WHAT TO WORK ON: When you reach the line containing "5、java语言中，实现线程有两种方式，那两种方式呢？", begin copying, and keep copying each line exactly until the listing ends.

RECORD SET:
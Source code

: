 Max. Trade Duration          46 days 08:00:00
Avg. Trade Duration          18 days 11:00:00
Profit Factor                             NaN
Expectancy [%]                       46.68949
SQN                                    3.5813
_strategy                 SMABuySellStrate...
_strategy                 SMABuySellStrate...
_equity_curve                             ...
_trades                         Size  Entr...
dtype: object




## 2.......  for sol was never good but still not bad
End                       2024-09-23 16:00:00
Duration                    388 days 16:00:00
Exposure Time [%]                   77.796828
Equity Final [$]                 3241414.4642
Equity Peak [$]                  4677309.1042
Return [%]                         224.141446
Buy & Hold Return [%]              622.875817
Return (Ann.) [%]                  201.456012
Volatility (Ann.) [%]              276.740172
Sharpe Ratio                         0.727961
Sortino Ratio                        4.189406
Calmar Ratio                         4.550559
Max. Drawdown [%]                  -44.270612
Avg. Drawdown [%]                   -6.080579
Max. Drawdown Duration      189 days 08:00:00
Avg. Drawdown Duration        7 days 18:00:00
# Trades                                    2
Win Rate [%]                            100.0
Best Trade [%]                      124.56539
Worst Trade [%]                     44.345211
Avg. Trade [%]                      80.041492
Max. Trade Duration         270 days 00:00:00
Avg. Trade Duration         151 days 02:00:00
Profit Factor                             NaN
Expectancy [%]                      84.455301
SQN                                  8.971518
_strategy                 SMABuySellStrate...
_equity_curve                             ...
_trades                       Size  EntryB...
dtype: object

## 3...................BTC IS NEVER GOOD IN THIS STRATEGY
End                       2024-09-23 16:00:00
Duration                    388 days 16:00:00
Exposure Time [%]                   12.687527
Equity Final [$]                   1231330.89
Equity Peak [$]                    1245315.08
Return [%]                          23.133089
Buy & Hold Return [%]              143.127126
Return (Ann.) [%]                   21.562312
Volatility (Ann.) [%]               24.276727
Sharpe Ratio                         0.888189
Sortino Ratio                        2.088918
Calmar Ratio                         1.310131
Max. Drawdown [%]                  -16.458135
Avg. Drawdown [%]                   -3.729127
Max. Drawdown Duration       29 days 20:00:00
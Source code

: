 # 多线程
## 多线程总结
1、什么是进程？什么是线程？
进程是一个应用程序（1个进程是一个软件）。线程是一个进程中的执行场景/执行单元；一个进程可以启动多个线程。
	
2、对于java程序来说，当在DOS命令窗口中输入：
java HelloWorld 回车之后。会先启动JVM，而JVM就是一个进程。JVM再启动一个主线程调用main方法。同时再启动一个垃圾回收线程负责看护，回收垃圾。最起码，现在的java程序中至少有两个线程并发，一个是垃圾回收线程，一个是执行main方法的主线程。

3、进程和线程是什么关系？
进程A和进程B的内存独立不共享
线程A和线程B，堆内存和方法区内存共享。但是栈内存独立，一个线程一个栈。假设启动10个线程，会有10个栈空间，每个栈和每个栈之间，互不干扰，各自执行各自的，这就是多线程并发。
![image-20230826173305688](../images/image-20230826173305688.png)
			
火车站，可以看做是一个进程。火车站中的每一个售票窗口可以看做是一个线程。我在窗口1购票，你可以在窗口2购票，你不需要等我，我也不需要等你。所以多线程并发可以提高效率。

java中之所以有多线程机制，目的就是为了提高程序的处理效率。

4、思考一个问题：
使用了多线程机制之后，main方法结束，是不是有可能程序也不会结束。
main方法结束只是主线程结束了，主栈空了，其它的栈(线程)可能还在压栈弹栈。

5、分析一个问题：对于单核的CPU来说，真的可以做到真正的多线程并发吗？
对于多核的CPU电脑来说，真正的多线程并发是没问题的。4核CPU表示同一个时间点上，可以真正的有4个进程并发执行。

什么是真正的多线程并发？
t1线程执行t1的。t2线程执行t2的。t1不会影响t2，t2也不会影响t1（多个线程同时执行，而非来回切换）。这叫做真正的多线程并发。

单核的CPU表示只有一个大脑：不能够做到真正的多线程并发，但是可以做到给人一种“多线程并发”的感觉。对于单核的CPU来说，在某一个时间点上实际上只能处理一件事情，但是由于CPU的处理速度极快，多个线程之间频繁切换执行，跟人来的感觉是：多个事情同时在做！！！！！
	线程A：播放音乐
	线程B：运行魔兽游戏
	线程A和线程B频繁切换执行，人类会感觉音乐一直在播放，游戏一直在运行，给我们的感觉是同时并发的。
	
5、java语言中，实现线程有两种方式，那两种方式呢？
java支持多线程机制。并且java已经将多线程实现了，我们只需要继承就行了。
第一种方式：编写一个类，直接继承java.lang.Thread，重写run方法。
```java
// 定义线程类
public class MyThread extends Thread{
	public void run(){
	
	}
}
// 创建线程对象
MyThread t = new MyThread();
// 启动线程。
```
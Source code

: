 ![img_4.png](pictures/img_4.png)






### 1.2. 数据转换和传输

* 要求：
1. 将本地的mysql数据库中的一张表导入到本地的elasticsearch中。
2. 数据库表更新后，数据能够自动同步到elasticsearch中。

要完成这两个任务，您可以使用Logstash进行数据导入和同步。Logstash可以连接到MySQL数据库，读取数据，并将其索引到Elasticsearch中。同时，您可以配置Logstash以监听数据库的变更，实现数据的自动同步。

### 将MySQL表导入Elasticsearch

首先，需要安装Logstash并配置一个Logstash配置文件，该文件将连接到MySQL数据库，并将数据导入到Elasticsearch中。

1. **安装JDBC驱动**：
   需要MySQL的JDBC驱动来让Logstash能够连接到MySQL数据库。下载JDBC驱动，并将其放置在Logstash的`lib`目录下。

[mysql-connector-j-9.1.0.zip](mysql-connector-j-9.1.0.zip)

SOLUTION TO THE PROBLEM:
5、java语言中，实现线程有两种方式，那两种方式呢？
java支持多线程机制。并且java已经将多线程实现了，我们只需要继承就行了。
第一种方式：编写一个类，直接继承java.lang.Thread，重写run方法。
```java
// 定义线程类
public class MyThread extends Thread{
	public void run(){
	
	}
}
// 创建线程对象
MyThread t = new MyThread();
// 启动线程。
```
Source code

: ![img_4.png](pictures/img_4.png)






### 1.2. 数据转换和传输

* 要求：
1. 将本地的mysql数据库中的一张表导入到本地的elasticsearch中。
2. 数据库表更新后，数据能够自动同步到elasticsearch中。

要完成这两个任务，您可以使用Logstash进行数据导入和同步。Logstash可以连接到MySQL数据库，读取数据，并将其索引到Elasticsearch中。同时，您可以配置Logstash以监听数据库的变更，实现数据的自动同步。

### 将MySQL表导入Elasticsearch

首先，需要安装Logstash并配置一个Logstash配置文件，该文件将连接到MySQL数据库，并将数据导入到Elasticsearch中。

1. **安装JDBC驱动**：
   需要MySQL的JDBC驱动来让Logstash能够连接到MySQL数据库。下载JDBC驱动，并将其放置在Logstash的`lib`目录下。

[mysql-connector-j-9.1.0.zip](mysql-connector-j-9.1.0.zip)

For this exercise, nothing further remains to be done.